(Saved data entries)

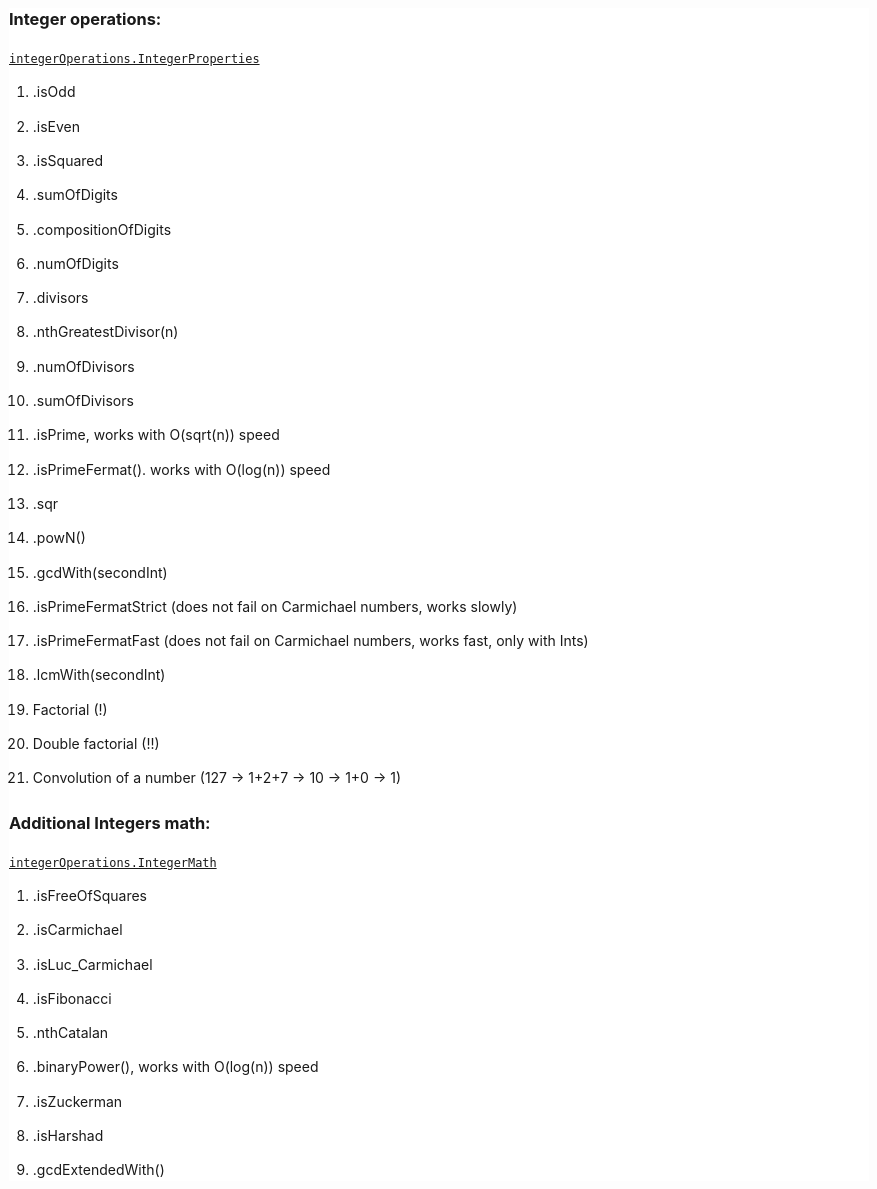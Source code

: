 ### Integer operations:
[`integerOperations.IntegerProperties`](src/main/scala/integerOperations/IntegerProperties.scala)
1) .isOdd 

2) .isEven

3) .isSquared

4) .sumOfDigits

5) .compositionOfDigits

6) .numOfDigits

7) .divisors

10) .nthGreatestDivisor(n)

11) .numOfDivisors

12) .sumOfDivisors

13) .isPrime, works with O(sqrt(n)) speed

14) .isPrimeFermat(). works with O(log(n)) speed

15) .sqr

16) .powN()

17) .gcdWith(secondInt)

18) .isPrimeFermatStrict (does not fail on Carmichael numbers, works slowly)

19) .isPrimeFermatFast (does not fail on Carmichael numbers, works fast, only with Ints)

20) .lcmWith(secondInt)

21) Factorial (!)

22) Double factorial (!!)

23) Convolution of a number (127 -> 1+2+7 -> 10 -> 1+0 -> 1)

### Additional Integers math:
[`integerOperations.IntegerMath`](src/main/scala/integerOperations/IntegerMath.scala)
1) .isFreeOfSquares

2) .isCarmichael

3) .isLuc_Carmichael

4) .isFibonacci

5) .nthCatalan

6) .binaryPower(), works with O(log(n)) speed

7) .isZuckerman

8) .isHarshad

9) .gcdExtendedWith()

Directions for this task.
A complete answer lists each line of the data that holds the word "numbers".

Answer area.
18) .isPrimeFermatStrict (does not fail on Carmichael numbers, works slowly)
19) .isPrimeFermatFast (does not fail on Carmichael numbers, works fast, only with Ints)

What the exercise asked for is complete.